- Hosts: France, Romania
- Date: 8 June - 22 September
- Nations: 12

Final positions
- Champions: England
- Runners-up: France
- Third: Russia

= 2013 FIRA-AER Sevens Grand Prix Series =

Rugby tournament

The 2013 Sevens Grand Prix Series was the 12th year of the annual rugby Sevens Grand Prix Series (formerly known as the European Sevens Championship) for rugby sevens organised by the FIRA – Association of European Rugby. The 2013 Series consisted of two tournaments, held in Lyon, France and Bucharest, Romania.
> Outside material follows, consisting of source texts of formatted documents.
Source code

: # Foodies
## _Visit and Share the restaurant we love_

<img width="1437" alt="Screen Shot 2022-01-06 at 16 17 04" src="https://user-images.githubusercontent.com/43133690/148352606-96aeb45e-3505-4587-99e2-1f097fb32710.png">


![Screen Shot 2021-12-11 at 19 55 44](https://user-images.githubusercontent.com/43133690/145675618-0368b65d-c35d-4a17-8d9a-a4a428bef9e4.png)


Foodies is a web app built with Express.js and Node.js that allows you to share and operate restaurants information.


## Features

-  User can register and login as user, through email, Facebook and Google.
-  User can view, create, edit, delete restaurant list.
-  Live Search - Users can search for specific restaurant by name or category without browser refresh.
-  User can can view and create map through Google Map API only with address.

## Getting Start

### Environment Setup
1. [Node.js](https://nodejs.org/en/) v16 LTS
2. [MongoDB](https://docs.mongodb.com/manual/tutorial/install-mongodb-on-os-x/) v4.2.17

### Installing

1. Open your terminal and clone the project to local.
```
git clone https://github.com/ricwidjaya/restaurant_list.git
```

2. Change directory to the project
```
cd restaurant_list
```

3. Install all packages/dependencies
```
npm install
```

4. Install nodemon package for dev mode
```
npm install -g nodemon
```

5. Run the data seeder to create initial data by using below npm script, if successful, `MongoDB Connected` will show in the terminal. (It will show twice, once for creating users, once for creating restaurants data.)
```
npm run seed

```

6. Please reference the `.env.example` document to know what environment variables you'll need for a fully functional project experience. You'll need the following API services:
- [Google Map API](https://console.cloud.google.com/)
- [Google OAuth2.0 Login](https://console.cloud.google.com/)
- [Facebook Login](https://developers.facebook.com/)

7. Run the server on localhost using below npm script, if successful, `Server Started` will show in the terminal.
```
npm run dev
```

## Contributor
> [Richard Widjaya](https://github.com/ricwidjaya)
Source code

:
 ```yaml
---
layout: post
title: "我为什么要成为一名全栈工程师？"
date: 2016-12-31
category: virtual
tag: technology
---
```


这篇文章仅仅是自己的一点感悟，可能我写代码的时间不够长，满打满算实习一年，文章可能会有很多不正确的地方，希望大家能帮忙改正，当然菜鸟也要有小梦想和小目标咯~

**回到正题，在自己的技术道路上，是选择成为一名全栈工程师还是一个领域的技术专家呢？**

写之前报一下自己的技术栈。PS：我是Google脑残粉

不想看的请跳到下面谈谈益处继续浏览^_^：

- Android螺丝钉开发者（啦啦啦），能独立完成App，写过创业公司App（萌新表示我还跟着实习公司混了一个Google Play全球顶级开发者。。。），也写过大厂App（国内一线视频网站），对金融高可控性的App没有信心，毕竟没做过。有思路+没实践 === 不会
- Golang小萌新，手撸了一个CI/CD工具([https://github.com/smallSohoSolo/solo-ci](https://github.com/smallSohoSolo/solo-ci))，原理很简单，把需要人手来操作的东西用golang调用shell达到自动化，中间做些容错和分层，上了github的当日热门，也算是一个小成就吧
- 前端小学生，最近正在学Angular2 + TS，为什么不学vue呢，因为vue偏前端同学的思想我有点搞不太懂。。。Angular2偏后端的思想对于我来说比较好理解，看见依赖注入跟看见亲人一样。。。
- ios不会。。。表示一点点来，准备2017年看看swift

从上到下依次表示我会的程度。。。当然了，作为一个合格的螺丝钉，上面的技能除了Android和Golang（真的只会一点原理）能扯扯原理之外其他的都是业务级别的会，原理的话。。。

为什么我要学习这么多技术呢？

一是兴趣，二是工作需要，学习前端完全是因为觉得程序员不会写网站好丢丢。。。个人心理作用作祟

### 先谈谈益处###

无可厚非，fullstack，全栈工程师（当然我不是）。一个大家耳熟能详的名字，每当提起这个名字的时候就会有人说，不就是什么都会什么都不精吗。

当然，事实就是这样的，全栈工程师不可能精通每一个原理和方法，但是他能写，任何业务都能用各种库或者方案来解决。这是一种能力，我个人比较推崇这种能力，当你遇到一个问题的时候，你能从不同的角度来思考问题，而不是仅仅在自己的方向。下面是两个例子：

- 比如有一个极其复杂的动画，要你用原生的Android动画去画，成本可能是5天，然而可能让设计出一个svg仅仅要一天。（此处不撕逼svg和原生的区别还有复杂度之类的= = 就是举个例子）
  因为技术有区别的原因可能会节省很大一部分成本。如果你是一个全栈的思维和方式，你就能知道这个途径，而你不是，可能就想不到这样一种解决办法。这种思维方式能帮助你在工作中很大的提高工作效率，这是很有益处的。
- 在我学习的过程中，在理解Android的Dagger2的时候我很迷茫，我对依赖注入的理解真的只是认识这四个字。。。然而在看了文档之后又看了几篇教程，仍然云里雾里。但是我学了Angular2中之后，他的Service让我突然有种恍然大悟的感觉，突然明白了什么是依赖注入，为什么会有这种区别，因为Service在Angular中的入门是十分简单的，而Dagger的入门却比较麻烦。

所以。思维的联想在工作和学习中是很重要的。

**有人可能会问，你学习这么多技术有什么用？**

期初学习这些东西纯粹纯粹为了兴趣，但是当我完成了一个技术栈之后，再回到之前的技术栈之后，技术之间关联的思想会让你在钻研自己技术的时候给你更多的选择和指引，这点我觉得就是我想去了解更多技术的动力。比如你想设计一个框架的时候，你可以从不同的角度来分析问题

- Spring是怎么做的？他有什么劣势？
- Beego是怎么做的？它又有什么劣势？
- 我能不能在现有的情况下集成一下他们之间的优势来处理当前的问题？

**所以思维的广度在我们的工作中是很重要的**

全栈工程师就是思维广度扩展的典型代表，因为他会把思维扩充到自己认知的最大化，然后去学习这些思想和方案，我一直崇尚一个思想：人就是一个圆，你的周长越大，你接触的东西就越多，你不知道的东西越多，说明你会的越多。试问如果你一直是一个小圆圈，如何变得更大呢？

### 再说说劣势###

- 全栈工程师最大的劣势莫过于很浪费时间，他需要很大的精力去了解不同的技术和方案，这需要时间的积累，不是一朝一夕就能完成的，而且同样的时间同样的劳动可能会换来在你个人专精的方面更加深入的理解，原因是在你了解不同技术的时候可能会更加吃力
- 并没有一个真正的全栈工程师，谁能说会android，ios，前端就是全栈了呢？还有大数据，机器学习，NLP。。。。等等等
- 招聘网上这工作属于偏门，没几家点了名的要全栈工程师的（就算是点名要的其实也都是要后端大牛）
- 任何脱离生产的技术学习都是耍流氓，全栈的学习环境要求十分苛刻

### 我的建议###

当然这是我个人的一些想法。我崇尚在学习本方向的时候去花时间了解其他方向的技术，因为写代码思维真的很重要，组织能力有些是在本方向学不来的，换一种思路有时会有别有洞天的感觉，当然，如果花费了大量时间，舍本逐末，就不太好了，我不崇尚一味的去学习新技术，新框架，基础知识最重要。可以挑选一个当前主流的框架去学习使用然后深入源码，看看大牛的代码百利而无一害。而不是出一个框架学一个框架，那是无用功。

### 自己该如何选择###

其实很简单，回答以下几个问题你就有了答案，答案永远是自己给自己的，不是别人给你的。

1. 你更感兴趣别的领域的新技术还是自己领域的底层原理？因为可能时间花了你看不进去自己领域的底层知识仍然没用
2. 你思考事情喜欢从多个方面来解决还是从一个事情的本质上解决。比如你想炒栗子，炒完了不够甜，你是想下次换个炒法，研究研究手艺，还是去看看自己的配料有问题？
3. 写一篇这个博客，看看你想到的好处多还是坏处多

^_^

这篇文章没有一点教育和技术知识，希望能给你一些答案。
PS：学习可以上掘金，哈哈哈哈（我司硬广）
England won both legs, winning the overall 2013 Series.

==Results==

| Date | Venue | Winner | Runner-up | Third |
|---|---|---|---|---|
| 8–9 June | Lyon, France | ENG England | RUS Russia | FRA France |
| 21–22 September | Bucharest, Romania | ENG England | FRA France | RUS Russia |

===Final standings===
Source:

| # | Teams |
|---|---|
| 1 | England |
| 2 | France |
| 3 | Russia |
| 4 | Portugal |
| 5 | Italy |
| 6 | Wales |
| 7 | Scotland |
| 8 | Georgia |
| 9 | Romania |
| 10 | Spain |
| 11 | Germany |
| 12 | Ukraine |

- Ukraine was relegated to 2014 European Sevens Championship Division A.